Wednesday, April 18, 2007

Nothing beats Rock (aka the obligatory RPS post)

Every game design book out there seems to spend some time talking about using RPS as a foundation for conflict. And this was fascinating the first (and best) time I came across it in Game Design Theory & Architecture. But it's been an awful lot of repetition since then.

Enter some random article on Digg about strategy for RPS. These are usually full of tripe, but this one had an incredibly cool - and obvious, in retrospect - nugget:
Inexperienced (or flustered) players will often subconsciously deliver the throw that beat their last one. Therefore, if your opponent played Paper last time, they will very often play Scissors next.

"That Zergling rush kicked my ass, it's so unfair. I've got to learn how to do it!"
"Constant Hadoukens are so unfair, I've got to learn how to do them like that - I'll be unstoppable!"
"Frickin' AWP, this is why CounterStrike sucks...Guess I better learn how to snipe..."

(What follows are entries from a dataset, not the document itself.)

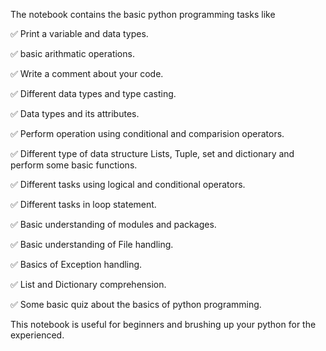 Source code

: The notebook contains the basic python programming tasks like 

✅ Print a variable and data types.

✅ basic arithmatic operations.

✅ Write a comment about your code.

✅ Different data types and type casting.

✅ Data types and its attributes.

✅ Perform operation using conditional and comparision operators.

✅ Different type of data structure Lists, Tuple, set and dictionary and perform some basic functions.

✅ Different tasks using logical and conditional operators.

✅ Different tasks in loop statement.

✅ Basic understanding of modules and packages.

✅ Basic understanding of File handling.

✅ Basics of Exception handling.

✅ List and Dictionary comprehension.

✅ Some basic quiz about the basics of python programming.

This notebook is useful for beginners and brushing up your python for the experienced.
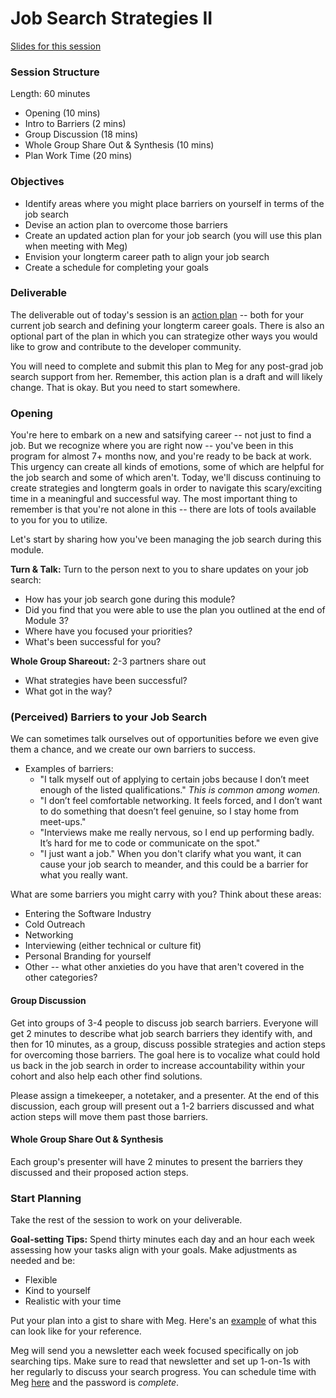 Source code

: # Job Search Strategies II

[Slides for this session](https://docs.google.com/presentation/d/15x2PaHDMICCjxBnKsMMlykp3xWsInDfwlyW3y9yKkwA/edit?usp=sharing)

### Session Structure

Length: 60 minutes

* Opening (10 mins)
* Intro to Barriers (2 mins)
* Group Discussion (18 mins)
* Whole Group Share Out & Synthesis (10 mins)
* Plan Work Time (20 mins)

### Objectives
* Identify areas where you might place barriers on yourself in terms of the job search
* Devise an action plan to overcome those barriers
* Create an updated action plan for your job search (you will use this plan when meeting with Meg)
* Envision your longterm career path to align your job search
* Create a schedule for completing your goals

### Deliverable
The deliverable out of today's session is an [action plan](https://github.com/turingschool/career-development-curriculum/blob/master/module_four/post_grad_plan.md) -- both for your current job search and defining your longterm career goals. There is also an optional part of the plan in which you can strategize other ways you would like to grow and contribute to the developer community. 

You will need to complete and submit this plan to Meg for any post-grad job search support from her. Remember, this action plan is a draft and will likely change. That is okay. But you need to start somewhere. 

### Opening
You're here to embark on a new and satsifying career -- not just to find a job. But we recognize where you are right now -- you've been in this program for almost 7+ months now, and you're ready to be back at work. This urgency can create all kinds of emotions, some of which are helpful for the job search and some of which aren't. Today, we'll discuss continuing to create strategies and longterm goals in order to navigate this scary/exciting time in a meaningful and successful way. The most important thing to remember is that you're not alone in this -- there are lots of tools available to you for you to utilize.

Let's start by sharing how you've been managing the job search during this module. 

**Turn & Talk:** Turn to the person next to you to share updates on your job search:

* How has your job search gone during this module? 
* Did you find that you were able to use the plan you outlined at the end of Module 3?
* Where have you focused your priorities? 
* What's been successful for you?

**Whole Group Shareout:**
2-3 partners share out

* What strategies have been successful?
* What got in the way?

### (Perceived) Barriers to your Job Search
We can sometimes talk ourselves out of opportunities before we even give them a chance, and we create our own barriers to success.

* Examples of barriers:
	* "I talk myself out of applying to certain jobs because I don’t meet enough of the listed qualifications."
*This is common among women.*
	* "I don’t feel comfortable networking. It feels forced, and I don’t want to do something that doesn’t feel genuine, so I stay home from meet-ups."
	* "Interviews make me really nervous, so I end up performing badly. It’s hard for me to code or communicate on the spot."
	* "I just want a job." When you don't clarify what you want, it can cause your job search to meander, and this could be a barrier for what you really want. 

What are some barriers you might carry with you? Think about these areas:

* Entering the Software Industry
* Cold Outreach
* Networking
* Interviewing (either technical or culture fit)
* Personal Branding for yourself
* Other -- what other anxieties do you have that aren't covered in the other categories? 

#### Group Discussion
Get into groups of 3-4 people to discuss job search barriers. Everyone will get 2 minutes to describe what job search barriers they identify with, and then for 10 minutes, as a group, discuss possible strategies and action steps for overcoming those barriers. The goal here is to vocalize what could hold us back in the job search in order to increase accountability within your cohort and also help each other find solutions.

Please assign a timekeeper, a notetaker, and a presenter. At the end of this discussion, each group will present out a 1-2 barriers discussed and what action steps will move them past those barriers.

#### Whole Group Share Out & Synthesis
Each group's presenter will have 2 minutes to present the barriers they discussed and their proposed action steps. 


### Start Planning
Take the rest of the session to work on your deliverable. 

**Goal-setting Tips:** Spend thirty minutes each day and an hour each week assessing how your tasks align with your goals. Make adjustments as needed and be:

* Flexible
* Kind to yourself
* Realistic with your time

Put your plan into a gist to share with Meg. Here's an [example](https://gist.github.com/kjs222/7ef5e79a71eedf9d8c8d401da1e687c7) of what this can look like for your reference. 

Meg will send you a newsletter each week focused specifically on job searching tips. Make sure to read that newsletter and set up 1-on-1s with her regularly to discuss your search progress. You can schedule time with Meg [here](https://megstew.youcanbook.me/index.jsp) and the password is *complete*.
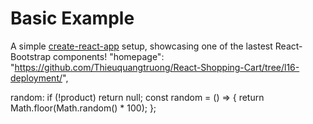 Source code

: # Basic Example

A simple [create-react-app](CRA-README.md) setup, showcasing one of the lastest React-Bootstrap components!
"homepage": "https://github.com/Thieuquangtruong/React-Shopping-Cart/tree/l16-deployment/",

random:   if (!product) return null;
  const random = () => {
    return Math.floor(Math.random() * 100);
  };
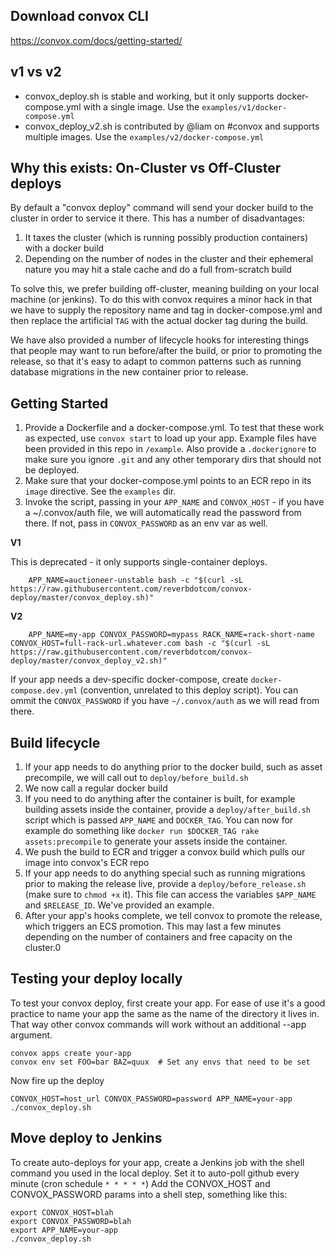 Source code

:## Download convox CLI

https://convox.com/docs/getting-started/

## v1 vs v2

* convox_deploy.sh is stable and working, but it only supports docker-compose.yml with a single image. Use the `examples/v1/docker-compose.yml`
* convox_deploy_v2.sh is contributed by @liam on #convox and supports multiple images. Use the `examples/v2/docker-compose.yml`

## Why this exists: On-Cluster vs Off-Cluster deploys

By default a "convox deploy" command will send your docker build to the cluster in order to service it there. This has a number of disadvantages:

1. It taxes the cluster (which is running possibly production containers) with a docker build
2. Depending on the number of nodes in the cluster and their ephemeral nature you may hit a stale cache and do a full from-scratch build

To solve this, we prefer building off-cluster, meaning building on your local machine (or jenkins). To do this with convox requires a minor hack in that we have to supply the repository name and tag in docker-compose.yml and then replace the artificial `TAG` with the actual docker tag during the build.

We have also provided a number of lifecycle hooks for interesting things that people may want to run before/after the build, or prior to promoting the release, so that it's easy to adapt to common patterns such as running database migrations in the new container prior to release.


## Getting Started

1. Provide a Dockerfile and a docker-compose.yml. To test that these work as expected, use `convox start` to load up your app. Example files have been provided in this repo in `/example`. Also provide a `.dockerignore` to make sure you ignore `.git` and any other temporary dirs that should not be deployed.
2. Make sure that your docker-compose.yml points to an ECR repo in its `image` directive. See the `examples` dir.
3. Invoke the script, passing in your `APP_NAME` and `CONVOX_HOST` - if you have a ~/.convox/auth file, we will automatically read the password from there. If not, pass in `CONVOX_PASSWORD` as an env var as well.

**V1**

This is deprecated - it only supports single-container deploys.

        APP_NAME=auctioneer-unstable bash -c "$(curl -sL https://raw.githubusercontent.com/reverbdotcom/convox-deploy/master/convox_deploy.sh)"

**V2**

        APP_NAME=my-app CONVOX_PASSWORD=mypass RACK_NAME=rack-short-name CONVOX_HOST=full-rack-url.whatever.com bash -c "$(curl -sL https://raw.githubusercontent.com/reverbdotcom/convox-deploy/master/convox_deploy_v2.sh)"

If your app needs a dev-specific docker-compose, create `docker-compose.dev.yml` (convention, unrelated to this deploy script). You can ommit the `CONVOX_PASSWORD` if you have `~/.convox/auth` as we will read from there.

## Build lifecycle

1. If your app needs to do anything prior to the docker build, such as asset precompile, we will call out to `deploy/before_build.sh`
2. We now call a regular docker build
3. If you need to do anything after the container is built, for example building assets inside the container, provide a `deploy/after_build.sh` script which is passed `APP_NAME` and `DOCKER_TAG`. You can now for example do something like `docker run $DOCKER_TAG rake assets:precompile` to generate your assets inside the container.
4. We push the build to ECR and trigger a convox build which pulls our image into convox's ECR repo
5. If your app needs to do anything special such as running migrations prior to making the release live, provide a `deploy/before_release.sh` (make sure to `chmod +x` it). This file can access the variables `$APP_NAME` and `$RELEASE_ID`. We've provided an example.
6. After your app's hooks complete, we tell convox to promote the release, which triggers an ECS promotion. This may last a few minutes depending on the number of containers and free capacity on the cluster.0


## Testing your deploy locally

To test your convox deploy, first create your app. For ease of use it's a good practice to name your app the same as the name of the directory it lives in. That way other convox commands will work without an additional --app argument.

    convox apps create your-app
    convox env set FOO=bar BAZ=quux  # Set any envs that need to be set

Now fire up the deploy

    CONVOX_HOST=host_url CONVOX_PASSWORD=password APP_NAME=your-app ./convox_deploy.sh

## Move deploy to Jenkins

To create auto-deploys for your app, create a Jenkins job with the shell command you used in the local deploy. Set it to auto-poll github every minute (cron schedule `* * * * *`)
Add the CONVOX_HOST and CONVOX_PASSWORD params into a shell step, something like this:

    export CONVOX_HOST=blah
    export CONVOX_PASSWORD=blah
    export APP_NAME=your-app
    ./convox_deploy.sh

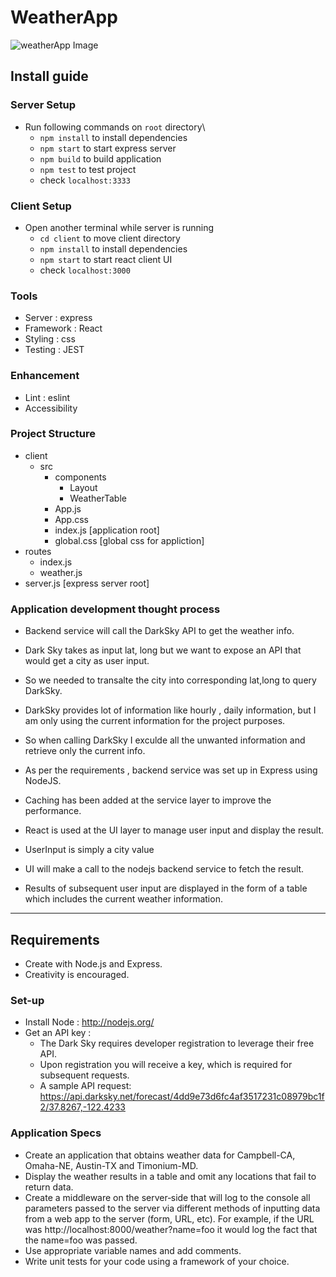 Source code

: # WeatherApp
![weatherApp Image](https://raw.githubusercontent.com/darshitkuwadia/WeatherApi/master/appSS.png)

## Install guide

### Server Setup
- Run following commands on `root` directory\
  - `npm install` to install dependencies
  - `npm start` to start express server
  - `npm build` to build application
  - `npm test` to test project
  - check `localhost:3333` 

### Client Setup 

- Open another terminal while server is running
  - `cd client` to move client directory
  - `npm install` to install dependencies
  - `npm start` to start react client UI
  - check `localhost:3000` 

### Tools 
- Server : express
- Framework : React
- Styling : css
- Testing : JEST

### Enhancement 
- Lint : eslint
- Accessibility

### Project Structure
  - client
    - src
      - components
        - Layout
        - WeatherTable
      - App.js
      - App.css
      - index.js  [application root]
      - global.css  [global css for appliction]
  - routes
    - index.js
    - weather.js
  - server.js [express server root]

### Application development thought process

- Backend service will call the DarkSky API to get the weather info.
- Dark Sky takes as input lat, long but we want to expose an API that would get a city as user input.
- So we needed to transalte the city into corresponding lat,long to query DarkSky.
- DarkSky provides lot of information like hourly , daily information, but I am only using the current information for the project purposes. 
- So when calling DarkSky I exculde all the unwanted information and retrieve only the current info.
- As per the requirements , backend service was set up in Express using NodeJS.
- Caching has been added at the service layer to improve the performance.

- React is used at the UI layer to manage user input and display the result.
- UserInput is simply a city value
- UI will make a call to the nodejs backend service to fetch the result.
- Results of subsequent user input are displayed in the form of a table which includes the current weather information.

---

## Requirements

- Create with Node.js and Express.
- Creativity is encouraged.

### Set-up

- Install Node :  http://nodejs.org/
- Get an API key :  
  - The Dark Sky requires developer  registration to leverage their free API.
  - Upon registration you will receive a key, which is required for subsequent requests.
  - A sample API request: https://api.darksky.net/forecast/4dd9e73d6fc4af3517231c08979bc1f2/37.8267,-122.4233

### Application Specs

- Create an application that obtains weather data for Campbell-CA, Omaha-NE, Austin-TX and Timonium-MD. 
- Display the weather results in a table and omit any locations that fail to return data.
- Create a middleware on the server‐side that will log to the console all parameters passed to the server via different methods of inputting data from a web app to the server (form, URL, etc). For example, if the URL was http://localhost:8000/weather?name=foo it would log the fact that the name=foo was passed.
- Use appropriate variable names and add comments.
- Write unit tests for your code using a framework of your choice.
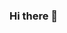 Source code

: ### Hi there 👋

<!--
**Rakesh953/Rakesh953** is a ✨ _special_ ✨ repository because its `README.md` (this file) appears on your GitHub profile.

Here are some ideas to get you started:
<h1> Hi I am Rakesh Meher</h1>
- 🔭 I’m currently working on ...
- 🌱 I’m currently learning ...
- 👯 I’m looking to collaborate on ...
- 🤔 I’m looking for help with ...
- 💬 Ask me about ...
- 📫 How to reach me: ...
- 😄 Pronouns: ...
- ⚡ Fun fact: ...
-->
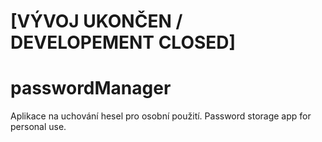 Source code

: # [VÝVOJ UKONČEN / DEVELOPEMENT CLOSED]
# passwordManager
Aplikace na uchování hesel pro osobní použití.
Password storage app for personal use.
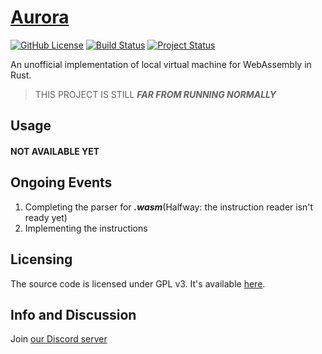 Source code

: # [Aurora](https://www.github.com/1751634419/Aurora)

[![GitHub License](https://img.shields.io/badge/License-GPL-red.svg?style=flat-square)](https://github.com/1751634419/Aurora)
[![Build Status](https://img.shields.io/badge/Building-Passing-green.svg?style=flat-square)](https://github.com/1751634419/Aurora)
[![Project Status](https://img.shields.io/badge/Status-Ongoing-blue.svg?style=flat-square)](https://github.com/1751634419/Aurora)

An unofficial implementation of local virtual machine for WebAssembly in Rust.

> THIS PROJECT IS STILL ***FAR FROM RUNNING NORMALLY***

## Usage

#### NOT AVAILABLE YET

## Ongoing Events
1. Completing the parser for ***.wasm***(Halfway: the instruction reader isn't ready yet)
2. Implementing the instructions

## Licensing
The source code is licensed under GPL v3. It's available [here](/LICENSE).

## Info and Discussion
Join [our Discord server](https://discord.gg/uz6QG5cj) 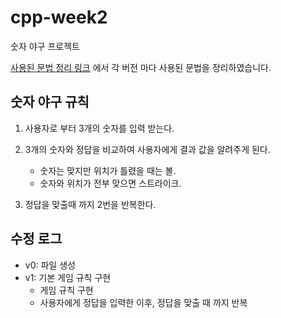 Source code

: # cpp-week2
숫자 야구 프로젝트

[사용된 문법 정리 링크](https://github.com/yuhano/cpp-week2/blob/main/readme/syntax.md)
에서 각 버전 마다 사용된 문법을 정리하였습니다.


## 숫자 야구 규칙
1. 사용자로 부터 3개의 숫자를 입력 받는다. 

2. 3개의 숫자와 정답을 비교하여 사용자에게 결과 값을 알려주게 된다. 
    * 숫자는 맞지만 위치가 틀렸을 때는 볼.
    * 숫자와 위치가 전부 맞으면 스트라이크.
3. 정답을 맞출때 까지 2번을 반복한다. 

## 수정 로그

* v0: 파일 생성 
* v1: 기본 게임 규칙 구현
    * 게임 규칙 구현
    * 사용자에게 정답을 입력한 이후, 정답을 맞출 때 까지 반복


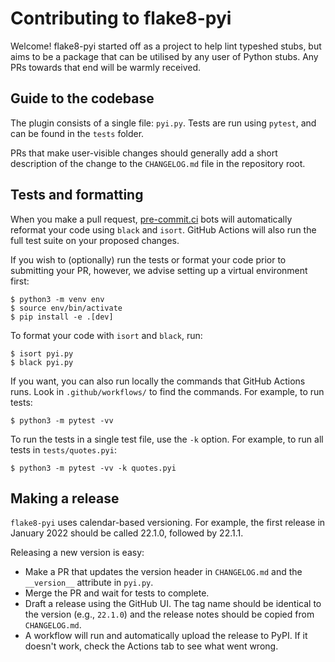 # Contributing to flake8-pyi

Welcome! flake8-pyi started off as a project to help lint typeshed stubs, but aims to
be a package that can be utilised by any user of Python stubs. Any PRs towards that
end will be warmly received.


## Guide to the codebase

The plugin consists of a single file: `pyi.py`. Tests are run using `pytest`, and can be
found in the `tests` folder.

PRs that make user-visible changes should generally add a short description of the change
to the `CHANGELOG.md` file in the repository root. 


## Tests and formatting

When you make a pull request, [pre-commit.ci](https://pre-commit.ci/) bots will
automatically reformat your code using `black` and `isort`. GitHub Actions will
also run the full test suite on your proposed changes.

If you wish to (optionally) run the tests or format your code prior to submitting your PR,
however, we advise setting up a virtual environment first:

    $ python3 -m venv env
    $ source env/bin/activate
    $ pip install -e .[dev]

To format your code with `isort` and `black`, run:

    $ isort pyi.py
    $ black pyi.py

If you want, you can also run locally the commands that GitHub Actions runs.
Look in `.github/workflows/` to find the commands.
For example, to run tests:

    $ python3 -m pytest -vv

To run the tests in a single test file, use the `-k` option. For example, to
run all tests in `tests/quotes.pyi`:

    $ python3 -m pytest -vv -k quotes.pyi


## Making a release

`flake8-pyi` uses calendar-based versioning. For example, the first
release in January 2022 should be called 22.1.0, followed by 22.1.1.

Releasing a new version is easy:

- Make a PR that updates the version header in `CHANGELOG.md`
  and the `__version__` attribute in `pyi.py`.
- Merge the PR and wait for tests to complete.
- Draft a release using the GitHub UI. The tag name should be
  identical to the version (e.g., `22.1.0`) and the release notes
  should be copied from `CHANGELOG.md`.
- A workflow will run and automatically upload the release to PyPI.
  If it doesn't work, check the Actions tab to see what went wrong.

Having this pointed out shows you the genius of the slo-mo replay they are putting into Halo 3 (according to the dev video that came out recently...) Now rooks can see exactly how they were pwned, and learn to do exactly the same thing to the next poor shmuck. You can make fun of the newbs and their need to do this sort of thing, but it's the core of learning and the only way to improve. Actually, I heard Bill Walton put it best during a basketball game the other day - he said that the 4 pillars of learning are
  1. Demonstration
  2. Imitation
  3. Correction
  4. Repetition
Since the Rook doesn't know what he doesn't know, he doesn't know a tactic until he sees it for himself (#1). Once he sees a better way of doing something, he has to try it for himself (#2). In competitve games, he'll screw up, get killed, and try again until he gets it right (#3). Having mastered the tactic - say, "Rock"- he'll repeat it (#4, aka "Nothing beats Rock") until somebody else comes along with a tactic that beats it ("Paper") or he gets bored.

Recognizing all of this is important as a designer, because a big barrier to entry in competitive games is the steep learning curve as soon as you go from solo play/training to versus/multiplayer. It can take weeks to make the jump from Half-life to Counterstrike, or from solo Gears of War to online multi...How many newbs simply give up out of frustration before they become serious, competitive players - and therefore evangelists - of your game? So it's time to think about what you can put into your game to help the newbs understand what's going on, and how they get beat.